Source data
<<<<

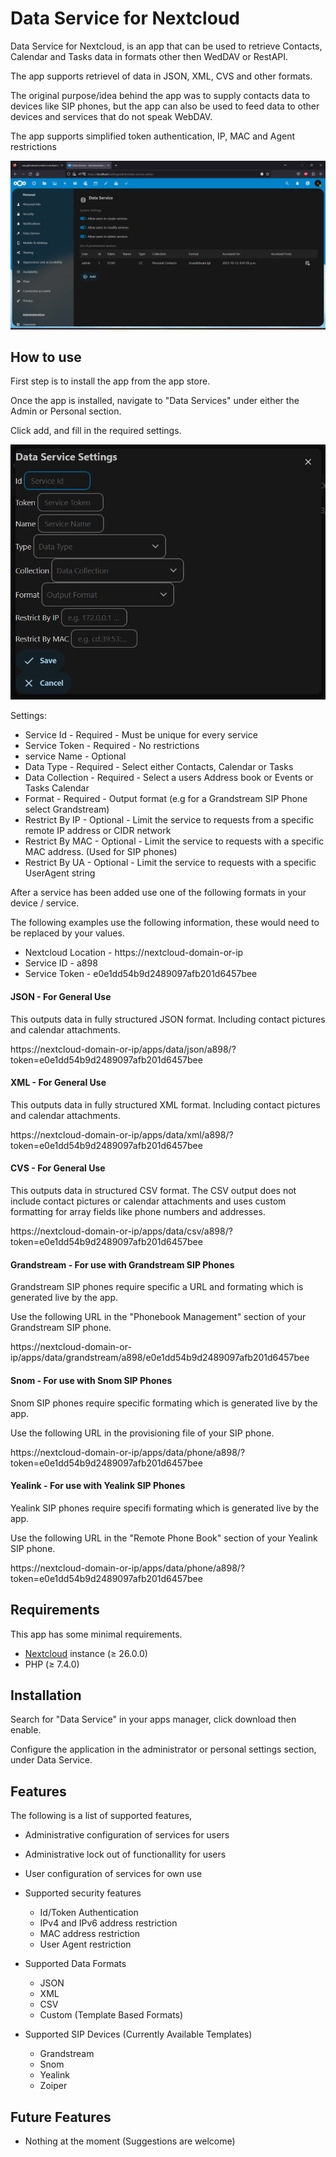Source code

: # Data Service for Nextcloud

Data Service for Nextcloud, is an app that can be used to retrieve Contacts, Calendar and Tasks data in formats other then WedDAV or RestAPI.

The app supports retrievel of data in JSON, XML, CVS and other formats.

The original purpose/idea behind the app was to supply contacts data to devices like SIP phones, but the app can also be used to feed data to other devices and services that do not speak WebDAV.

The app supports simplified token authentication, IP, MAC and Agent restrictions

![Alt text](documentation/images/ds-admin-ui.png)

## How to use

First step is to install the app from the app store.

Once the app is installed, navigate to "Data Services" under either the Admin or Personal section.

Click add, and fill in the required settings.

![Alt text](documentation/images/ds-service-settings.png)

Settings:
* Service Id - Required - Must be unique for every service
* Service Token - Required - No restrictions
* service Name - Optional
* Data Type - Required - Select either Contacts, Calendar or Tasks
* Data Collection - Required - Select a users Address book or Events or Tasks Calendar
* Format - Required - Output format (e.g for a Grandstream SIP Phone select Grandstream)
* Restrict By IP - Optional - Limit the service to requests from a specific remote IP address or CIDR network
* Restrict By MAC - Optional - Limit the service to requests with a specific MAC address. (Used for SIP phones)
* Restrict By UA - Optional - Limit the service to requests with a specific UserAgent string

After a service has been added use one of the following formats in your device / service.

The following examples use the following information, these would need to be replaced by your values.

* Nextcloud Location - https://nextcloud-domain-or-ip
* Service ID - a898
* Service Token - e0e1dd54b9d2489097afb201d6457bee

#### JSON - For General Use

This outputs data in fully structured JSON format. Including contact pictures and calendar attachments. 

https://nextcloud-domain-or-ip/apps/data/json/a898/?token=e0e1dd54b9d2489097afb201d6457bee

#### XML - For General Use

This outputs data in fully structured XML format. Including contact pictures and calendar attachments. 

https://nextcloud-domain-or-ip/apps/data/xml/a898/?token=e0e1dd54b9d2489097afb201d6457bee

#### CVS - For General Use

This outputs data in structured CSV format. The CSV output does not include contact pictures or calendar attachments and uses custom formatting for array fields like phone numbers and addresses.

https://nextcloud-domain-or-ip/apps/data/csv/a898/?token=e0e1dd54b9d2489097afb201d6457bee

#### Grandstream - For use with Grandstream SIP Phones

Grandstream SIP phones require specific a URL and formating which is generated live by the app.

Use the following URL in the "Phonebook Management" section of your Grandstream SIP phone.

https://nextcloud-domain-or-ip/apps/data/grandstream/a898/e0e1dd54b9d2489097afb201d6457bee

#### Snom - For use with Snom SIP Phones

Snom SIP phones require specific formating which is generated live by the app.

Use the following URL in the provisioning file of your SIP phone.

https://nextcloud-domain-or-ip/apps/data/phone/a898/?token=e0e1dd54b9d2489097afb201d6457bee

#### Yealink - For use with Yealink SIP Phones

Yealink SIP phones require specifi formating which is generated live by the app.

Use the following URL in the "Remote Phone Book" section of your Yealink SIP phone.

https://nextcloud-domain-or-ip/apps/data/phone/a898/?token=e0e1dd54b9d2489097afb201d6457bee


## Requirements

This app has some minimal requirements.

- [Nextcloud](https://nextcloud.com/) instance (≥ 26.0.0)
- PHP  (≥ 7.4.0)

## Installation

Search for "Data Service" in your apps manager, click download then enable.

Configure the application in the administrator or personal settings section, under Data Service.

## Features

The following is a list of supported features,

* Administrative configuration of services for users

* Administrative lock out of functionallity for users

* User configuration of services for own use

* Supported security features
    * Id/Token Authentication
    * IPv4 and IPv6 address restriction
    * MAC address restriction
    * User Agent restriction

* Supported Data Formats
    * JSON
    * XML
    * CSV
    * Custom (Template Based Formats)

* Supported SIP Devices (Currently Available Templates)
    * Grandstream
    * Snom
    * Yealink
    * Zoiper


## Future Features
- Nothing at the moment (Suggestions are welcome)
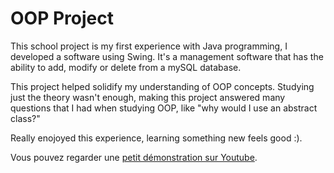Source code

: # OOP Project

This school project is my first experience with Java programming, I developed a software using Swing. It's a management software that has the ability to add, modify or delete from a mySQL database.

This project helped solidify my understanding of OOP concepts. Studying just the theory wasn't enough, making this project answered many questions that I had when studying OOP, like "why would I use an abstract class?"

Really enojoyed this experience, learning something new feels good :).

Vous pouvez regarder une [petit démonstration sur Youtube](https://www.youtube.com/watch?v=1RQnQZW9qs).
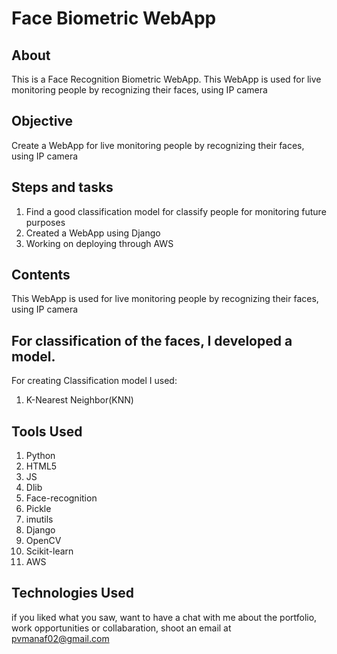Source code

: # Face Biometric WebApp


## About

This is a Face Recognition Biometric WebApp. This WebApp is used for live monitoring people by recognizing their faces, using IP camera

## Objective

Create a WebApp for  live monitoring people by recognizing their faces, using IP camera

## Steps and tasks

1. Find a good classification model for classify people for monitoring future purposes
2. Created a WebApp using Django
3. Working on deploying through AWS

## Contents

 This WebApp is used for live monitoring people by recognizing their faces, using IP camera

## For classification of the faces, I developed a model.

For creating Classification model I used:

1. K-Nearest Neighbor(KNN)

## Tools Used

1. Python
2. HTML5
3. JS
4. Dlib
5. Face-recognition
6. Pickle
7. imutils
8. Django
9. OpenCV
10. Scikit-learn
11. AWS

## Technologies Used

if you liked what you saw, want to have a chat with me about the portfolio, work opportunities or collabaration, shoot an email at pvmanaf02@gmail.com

>>>>

▶ **Assignment**
Find "10. Scikit-learn" in the records. Copy its line and every line after it, exactly, through the last one.

▶ **Response for this exercise**
10. Scikit-learn
11. AWS

## Technologies Used

if you liked what you saw, want to have a chat with me about the portfolio, work opportunities or collabaration, shoot an email at pvmanaf02@gmail.com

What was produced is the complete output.